Reagan, standing on a platform heavy with faithless Democrats, quoted cavalierly from John F. Kennedy's elegant farewell message to the Massachusetts legislature. None of the Democratic orators so much as mentioned Jimmy Carter when they called the roll of Democrats whom Fritz Mondale should follow into the White House.

Reagan's admission-by-invitation rally was as well executed as a military maneuver. He arrived on the stroke of 11. His speech, even with a few asides to hecklers, finished at the appointed second. He was not for a moment subjected to the tedium of listening to other speakers. Shamie, whose surprising chances he supposedly came to boost, was not allowed to utter a word.

Reagan's music was provided by a high school band. Mondale's came from a black group, the Way of the Cross Gospel Choir, which sang "What do you do when something gets you down?" among other selections, and from Peter Yarrow and Mary Travis, who warmed the crowd to fever pitch with "This Land Is Your Land."
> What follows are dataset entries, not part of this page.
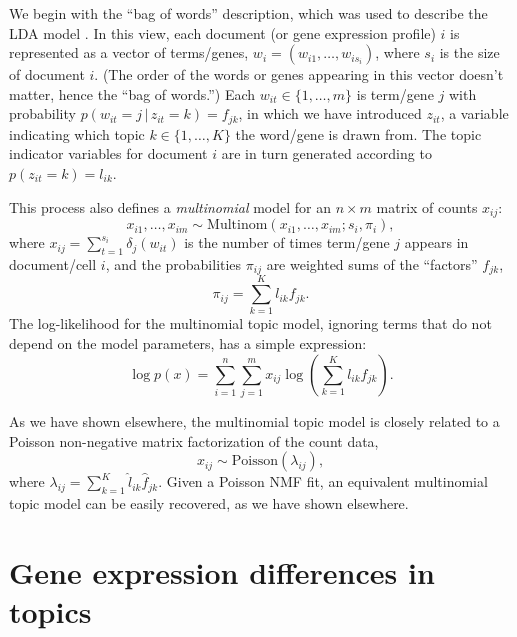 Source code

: \documentclass[final]{siamart171218}
\begin{document}
We begin with the ``bag of words'' description, which was used to
describe the LDA model \cite{blei-2003}. In this view, each document
(or gene expression profile) $i$ is represented as a vector of
terms/genes, $w_i = (w_{i1}, \ldots, w_{is_i})$, where $s_i$ is the
size of document $i$. (The order of the words or genes appearing in
this vector doesn't matter, hence the ``bag of words.'') Each $w_{it}
\in \{1, \ldots, m\}$ is term/gene $j$ with probability
$p(w_{it} = j \,|\, z_{it} = k) = f_{jk}$, in which we have introduced
$z_{it}$, a variable indicating which topic $k \in \{1, \ldots, K\}$
the word/gene is drawn from. The topic indicator variables for
document $i$ are in turn generated according to $p(z_{it} = k) =
l_{ik}$.

This process also defines a {\em multinomial} model for an $n \times
m$ matrix of counts $x_{ij}$:
\begin{equation}
x_{i1}, \ldots, x_{im} \sim
\mathrm{Multinom}(x_{i1}, \ldots, x_{im}; s_i, \pi_i),
\end{equation}
where $x_{ij} = \sum_{t=1}^{s_i} \delta_j(w_{it})$ is the number of
times term/gene $j$ appears in document/cell $i$, and the
probabilities $\pi_{ij}$ are weighted sums of the ``factors''
$f_{jk}$,
\begin{equation}
\pi_{ij} = \sum_{k=1}^K l_{ik} f_{jk}.
\end{equation}
The log-likelihood for the multinomial topic model, ignoring terms
that do not depend on the model parameters, has a simple expression:
\begin{equation}
\log p(x) = \sum_{i=1}^n \sum_{j=1}^m
x_{ij} \log({\textstyle \sum_{k=1}^K l_{ik} f_{jk}}).
\end{equation}

As we have shown elsewhere, the multinomial topic model is closely
related to a Poisson non-negative matrix factorization of the count
data,
\begin{equation}
x_{ij} \sim \mathrm{Poisson}(\lambda_{ij}),
\end{equation}
where $\lambda_{ij} = \sum_{k=1}^K \hat{l}_{ik} \hat{f}_{jk}$. Given a
Poisson NMF fit, an equivalent multinomial topic model can be easily
recovered, as we have shown elsewhere.

\section{Gene expression differences in topics}
\end{document}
Mondale was an hour late. Before he got there, many had their say, including black City Council member Bruce Bolling, who spoke effusively of one of Mondale's heaviest burdens, Jesse L. Jackson. When Mondale took his seat on the platform, it was assumed he would want to hear such florid oratorical overweights as House Speaker Thomas P. (Tip) O'Neill Jr. and Sen. Edward M. Kennedy, both of whom delivered thunderous blasts of blarney that were joyously and boisterously received.

It didn't particularly matter that Mondale, when he finally got his chance, didn't even try to compete. He looked relaxed, even fresh. He was plainly in overdrive. Like other doomed candidates, he was taking comfort in a huge turnout, in the fun of partisan hyperbole, in hearing himself described, in Tsongas' words as "a very decent, real human being."

It may not have helped him elsewhere, but in Boston, it was enough to be a Democrat.